Saved entries
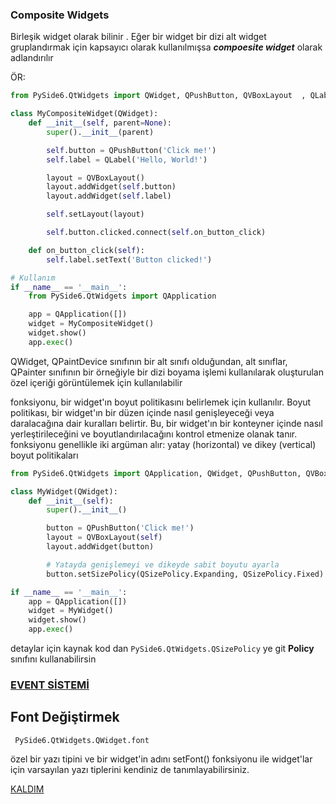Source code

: 

### Composite Widgets

Birleşik widget olarak bilinir . Eğer bir widget bir dizi alt widget gruplandırmak için kapsayıcı olarak kullanılmışsa ***compoesite widget*** olarak adlandırılır


ÖR:

```python
from PySide6.QtWidgets import QWidget, QPushButton, QVBoxLayout  , QLabel

class MyCompositeWidget(QWidget):
    def __init__(self, parent=None):
        super().__init__(parent)

        self.button = QPushButton('Click me!')
        self.label = QLabel('Hello, World!')

        layout = QVBoxLayout()
        layout.addWidget(self.button)
        layout.addWidget(self.label)

        self.setLayout(layout)

        self.button.clicked.connect(self.on_button_click)

    def on_button_click(self):
        self.label.setText('Button clicked!')

# Kullanım
if __name__ == '__main__':
    from PySide6.QtWidgets import QApplication

    app = QApplication([])
    widget = MyCompositeWidget()
    widget.show()
    app.exec()

```



QWidget, QPaintDevice sınıfının bir alt sınıfı olduğundan, alt sınıflar, QPainter sınıfının bir örneğiyle bir dizi boyama işlemi kullanılarak oluşturulan özel içeriği görüntülemek için kullanılabilir



fonksiyonu, bir widget'ın boyut politikasını belirlemek için kullanılır. Boyut politikası, bir widget'ın bir düzen içinde nasıl genişleyeceği veya daralacağına dair kuralları belirtir. Bu, bir widget'ın bir konteyner içinde nasıl yerleştirileceğini ve boyutlandırılacağını kontrol etmenize olanak tanır. fonksiyonu genellikle iki argüman alır: yatay (horizontal) ve dikey (vertical) boyut politikaları

```python
from PySide6.QtWidgets import QApplication, QWidget, QPushButton, QVBoxLayout , QSizePolicy

class MyWidget(QWidget):
    def __init__(self):
        super().__init__()

        button = QPushButton('Click me!')
        layout = QVBoxLayout(self)
        layout.addWidget(button)

        # Yatayda genişlemeyi ve dikeyde sabit boyutu ayarla
        button.setSizePolicy(QSizePolicy.Expanding, QSizePolicy.Fixed)

if __name__ == '__main__':
    app = QApplication([])
    widget = MyWidget()
    widget.show()
    app.exec()

```


detaylar için kaynak kod dan ``PySide6.QtWidgets.QSizePolicy`` ye git **Policy** sınıfını kullanabilirsin




### [EVENT SİSTEMİ](https://doc.qt.io/qtforpython-6/overviews/eventsandfilters.html#sending-events)



## Font Değiştirmek

`` PySide6.QtWidgets.QWidget.font`` 

özel bir yazı tipini ve bir widget'in adını setFont() fonksiyonu ile  widget'lar için varsayılan yazı tiplerini kendiniz de tanımlayabilirsiniz.

[KALDIM](https://doc.qt.io/qtforpython-6/PySide6/QtWidgets/QWidget.html#PySide6.QtWidgets.PySide6.QtWidgets.QWidget.focus)



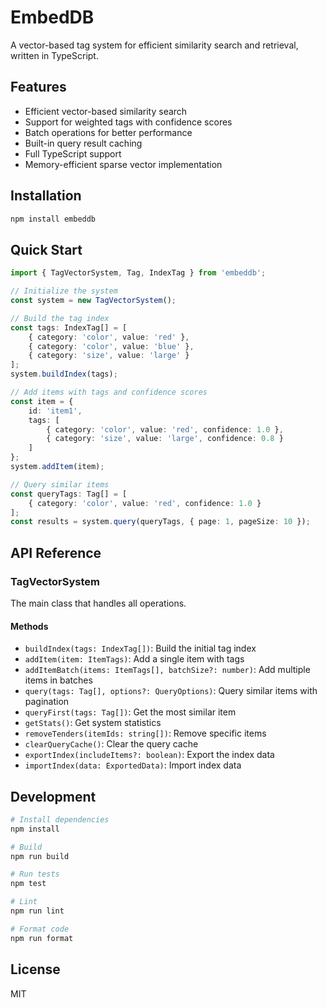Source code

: # EmbedDB

A vector-based tag system for efficient similarity search and retrieval, written in TypeScript.

## Features

- Efficient vector-based similarity search
- Support for weighted tags with confidence scores
- Batch operations for better performance
- Built-in query result caching
- Full TypeScript support
- Memory-efficient sparse vector implementation

## Installation

```bash
npm install embeddb
```

## Quick Start

```typescript
import { TagVectorSystem, Tag, IndexTag } from 'embeddb';

// Initialize the system
const system = new TagVectorSystem();

// Build the tag index
const tags: IndexTag[] = [
    { category: 'color', value: 'red' },
    { category: 'color', value: 'blue' },
    { category: 'size', value: 'large' }
];
system.buildIndex(tags);

// Add items with tags and confidence scores
const item = {
    id: 'item1',
    tags: [
        { category: 'color', value: 'red', confidence: 1.0 },
        { category: 'size', value: 'large', confidence: 0.8 }
    ]
};
system.addItem(item);

// Query similar items
const queryTags: Tag[] = [
    { category: 'color', value: 'red', confidence: 1.0 }
];
const results = system.query(queryTags, { page: 1, pageSize: 10 });
```

## API Reference

### TagVectorSystem

The main class that handles all operations.

#### Methods

- `buildIndex(tags: IndexTag[])`: Build the initial tag index
- `addItem(item: ItemTags)`: Add a single item with tags
- `addItemBatch(items: ItemTags[], batchSize?: number)`: Add multiple items in batches
- `query(tags: Tag[], options?: QueryOptions)`: Query similar items with pagination
- `queryFirst(tags: Tag[])`: Get the most similar item
- `getStats()`: Get system statistics
- `removeTenders(itemIds: string[])`: Remove specific items
- `clearQueryCache()`: Clear the query cache
- `exportIndex(includeItems?: boolean)`: Export the index data
- `importIndex(data: ExportedData)`: Import index data

## Development

```bash
# Install dependencies
npm install

# Build
npm run build

# Run tests
npm test

# Lint
npm run lint

# Format code
npm run format
```

## License

MIT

WHAT THIS TASK INVOLVES:
Where a line in the records above includes the string "parent", show it.

OUTPUT FOR THIS EXERCISE:
    def __init__(self, parent=None):
        super().__init__(parent)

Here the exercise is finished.